“Kedua sistem tilang tetap harus dilakukan secara bersamaan untuk menekan angka pelanggaran lalu lintas. Namun sistem tilang elektronik serta perangkatnya juga perlu terus disempurnakan,” ujarnya kepada Haluan Kamis (18/5).
Yosritzal menyebut, perangkat kamera tilang elektronik statis yang digunakan aparat kepolisian saat ini, kualitasnya masih terbilang belum optimal. Akibatnya nomor plat kendaraan pelanggar masih sering tidak terbaca.
Begitupun dengan sistem tilang ETLE Handheld yang notabene hanya mengandalkan kamera ponsel serta membuat Polantas harus selalu bergerak secara mobile dan membuat biaya operasional menjadi lebih tinggi.
“Kalau tilang manual dampak dan efek jeranya bagi pelanggar lebih terasa. Sebab STNK atau kendaraan langsung ditahan.
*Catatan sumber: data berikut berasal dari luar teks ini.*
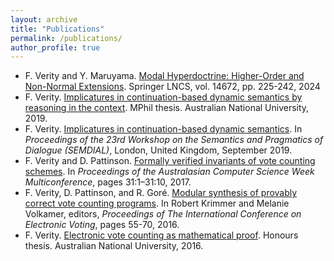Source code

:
 ```yaml
---
layout: archive
title: "Publications"
permalink: /publications/
author_profile: true
---
```


- F. Verity and Y. Maruyama. [Modal Hyperdoctrine: Higher-Order and Non-Normal Extensions](https://floverity.github.io/files/modal_hyperdoctrine_wollic.pdf). Springer LNCS, vol. 14672, pp. 225-242, 2024
- F. Verity. [Implicatures in continuation-based dynamic semantics by reasoning in the context](https://floverity.github.io/files/mphil.pdf). MPhil thesis. Australian National University, 2019.
- F. Verity. [Implicatures in continuation-based dynamic semantics](https://floverity.github.io/files/implicatures_semdial.pdf). In *Proceedings of the 23rd Workshop on the Semantics and Pragmatics of Dialogue (SEMDIAL)*, London, United Kingdom, September 2019.
- F. Verity and D. Pattinson. [Formally verified invariants of vote counting schemes](https://floverity.github.io/files/invariants.pdf). In *Proceedings of the Australasian Computer Science Week Multiconference*, pages 31:1–31:10, 2017.
- F. Verity, D. Pattinson, and R. Goré. [Modular synthesis of provably correct vote counting programs](https://floverity.github.io/files/modular.pdf). In Robert Krimmer and Melanie Volkamer, editors, *Proceedings of The International Conference on Electronic Voting*, pages 55-70, 2016.
- F. Verity. [Electronic vote counting as mathematical proof](https://floverity.github.io/files/honours.pdf). Honours thesis. Australian National University, 2016. 

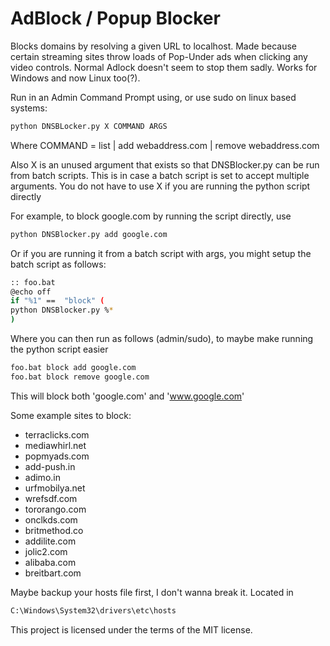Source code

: # AdBlock / Popup Blocker

Blocks domains by resolving a given URL to localhost. Made because certain streaming sites throw loads of Pop-Under ads when clicking any video controls. Normal Adlock doesn't seem to stop them sadly. Works for Windows and now Linux too(?).

Run in an Admin Command Prompt using, or use sudo on linux based systems:
```sh
python DNSBLocker.py X COMMAND ARGS
```
Where COMMAND = list | add webaddress.com | remove webaddress.com

Also X is an unused argument that exists so that DNSBlocker.py can be run from batch scripts.
This is in case a batch script is set to accept multiple arguments.
You do not have to use X if you are running the python script directly

For example, to block google.com by running the script directly, use
```sh
python DNSBlocker.py add google.com
```
Or if you are running it from a batch script with args, you might setup the batch script as follows:
```sh
:: foo.bat
@echo off
if "%1" ==  "block" (
python DNSBlocker.py %*
)
```
Where you can then run as follows (admin/sudo), to maybe make running the python script easier
```sh
foo.bat block add google.com
foo.bat block remove google.com
```

This will block both 'google.com' and 'www.google.com'

Some example sites to block:
- terraclicks.com
- mediawhirl.net
- popmyads.com
- add-push.in
- adimo.in
- urfmobilya.net
- wrefsdf.com
- tororango.com
- onclkds.com
- britmethod.co
- addilite.com
- jolic2.com
- alibaba.com
- breitbart.com


Maybe backup your hosts file first, I don't wanna break it. Located in
```sh
C:\Windows\System32\drivers\etc\hosts
```
This project is licensed under the terms of the MIT license.
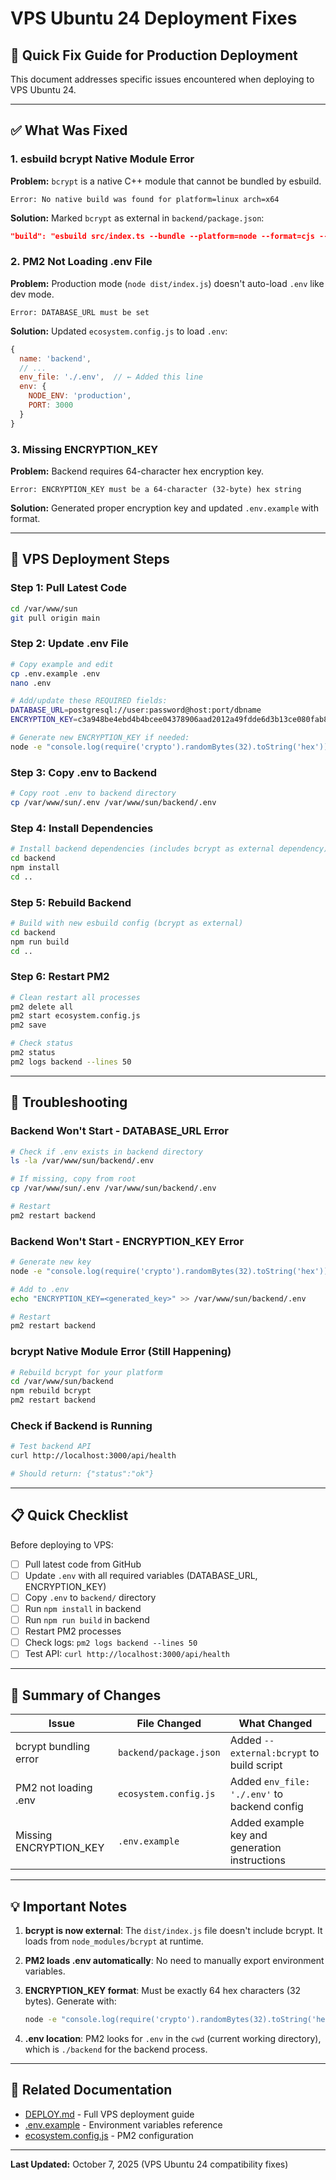 # VPS Ubuntu 24 Deployment Fixes

## 🚀 Quick Fix Guide for Production Deployment

This document addresses specific issues encountered when deploying to VPS Ubuntu 24.

---

## ✅ What Was Fixed

### 1. **esbuild bcrypt Native Module Error**
**Problem:** `bcrypt` is a native C++ module that cannot be bundled by esbuild.
```
Error: No native build was found for platform=linux arch=x64
```

**Solution:** Marked `bcrypt` as external in `backend/package.json`:
```json
"build": "esbuild src/index.ts --bundle --platform=node --format=cjs --outdir=dist ... --external:bcrypt"
```

### 2. **PM2 Not Loading .env File**
**Problem:** Production mode (`node dist/index.js`) doesn't auto-load `.env` like dev mode.
```
Error: DATABASE_URL must be set
```

**Solution:** Updated `ecosystem.config.js` to load `.env`:
```javascript
{
  name: 'backend',
  // ...
  env_file: './.env',  // ← Added this line
  env: {
    NODE_ENV: 'production',
    PORT: 3000
  }
}
```

### 3. **Missing ENCRYPTION_KEY**
**Problem:** Backend requires 64-character hex encryption key.
```
Error: ENCRYPTION_KEY must be a 64-character (32-byte) hex string
```

**Solution:** Generated proper encryption key and updated `.env.example` with format.

---

## 🔧 VPS Deployment Steps

### Step 1: Pull Latest Code
```bash
cd /var/www/sun
git pull origin main
```

### Step 2: Update .env File
```bash
# Copy example and edit
cp .env.example .env
nano .env

# Add/update these REQUIRED fields:
DATABASE_URL=postgresql://user:password@host:port/dbname
ENCRYPTION_KEY=c3a948be4ebd4b4bcee04378906aad2012a49fdde6d3b13ce080fab843a360ce

# Generate new ENCRYPTION_KEY if needed:
node -e "console.log(require('crypto').randomBytes(32).toString('hex'))"
```

### Step 3: Copy .env to Backend
```bash
# Copy root .env to backend directory
cp /var/www/sun/.env /var/www/sun/backend/.env
```

### Step 4: Install Dependencies
```bash
# Install backend dependencies (includes bcrypt as external dependency)
cd backend
npm install
cd ..
```

### Step 5: Rebuild Backend
```bash
# Build with new esbuild config (bcrypt as external)
cd backend
npm run build
cd ..
```

### Step 6: Restart PM2
```bash
# Clean restart all processes
pm2 delete all
pm2 start ecosystem.config.js
pm2 save

# Check status
pm2 status
pm2 logs backend --lines 50
```

---

## 🐛 Troubleshooting

### Backend Won't Start - DATABASE_URL Error
```bash
# Check if .env exists in backend directory
ls -la /var/www/sun/backend/.env

# If missing, copy from root
cp /var/www/sun/.env /var/www/sun/backend/.env

# Restart
pm2 restart backend
```

### Backend Won't Start - ENCRYPTION_KEY Error
```bash
# Generate new key
node -e "console.log(require('crypto').randomBytes(32).toString('hex'))"

# Add to .env
echo "ENCRYPTION_KEY=<generated_key>" >> /var/www/sun/backend/.env

# Restart
pm2 restart backend
```

### bcrypt Native Module Error (Still Happening)
```bash
# Rebuild bcrypt for your platform
cd /var/www/sun/backend
npm rebuild bcrypt
pm2 restart backend
```

### Check if Backend is Running
```bash
# Test backend API
curl http://localhost:3000/api/health

# Should return: {"status":"ok"}
```

---

## 📋 Quick Checklist

Before deploying to VPS:

- [ ] Pull latest code from GitHub
- [ ] Update `.env` with all required variables (DATABASE_URL, ENCRYPTION_KEY)
- [ ] Copy `.env` to `backend/` directory
- [ ] Run `npm install` in backend
- [ ] Run `npm run build` in backend
- [ ] Restart PM2 processes
- [ ] Check logs: `pm2 logs backend --lines 50`
- [ ] Test API: `curl http://localhost:3000/api/health`

---

## 🎯 Summary of Changes

| Issue | File Changed | What Changed |
|-------|-------------|--------------|
| bcrypt bundling error | `backend/package.json` | Added `--external:bcrypt` to build script |
| PM2 not loading .env | `ecosystem.config.js` | Added `env_file: './.env'` to backend config |
| Missing ENCRYPTION_KEY | `.env.example` | Added example key and generation instructions |

---

## 💡 Important Notes

1. **bcrypt is now external**: The `dist/index.js` file doesn't include bcrypt. It loads from `node_modules/bcrypt` at runtime.

2. **PM2 loads .env automatically**: No need to manually export environment variables.

3. **ENCRYPTION_KEY format**: Must be exactly 64 hex characters (32 bytes). Generate with:
   ```bash
   node -e "console.log(require('crypto').randomBytes(32).toString('hex'))"
   ```

4. **.env location**: PM2 looks for `.env` in the `cwd` (current working directory), which is `./backend` for the backend process.

---

## 🔗 Related Documentation

- [DEPLOY.md](./DEPLOY.md) - Full VPS deployment guide
- [.env.example](./.env.example) - Environment variables reference
- [ecosystem.config.js](./ecosystem.config.js) - PM2 configuration

---

**Last Updated:** October 7, 2025 (VPS Ubuntu 24 compatibility fixes)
Sementara kalau tilang elektronik bahkan kadang kala pelanggar tidak sadar bahwa ia telah melakukan pelanggaran,” jelas Yos.
Agar sistem tilang elektronik lebih sempurna serta bisa memberikan efek jera bagi pelanggar, kata Yos, kamera tilang yang digunakan perlu dilengkapi dengan sensor pembaca pelanggaran secara otomatis.
“Namun sebenarnya yang paling penting itu adalah pencegahan pelanggarannya. Jangan sampai kita membuat peluang terjadinya pelanggaran lalu ditindak. Itu yang tidak boleh,” ucapnya.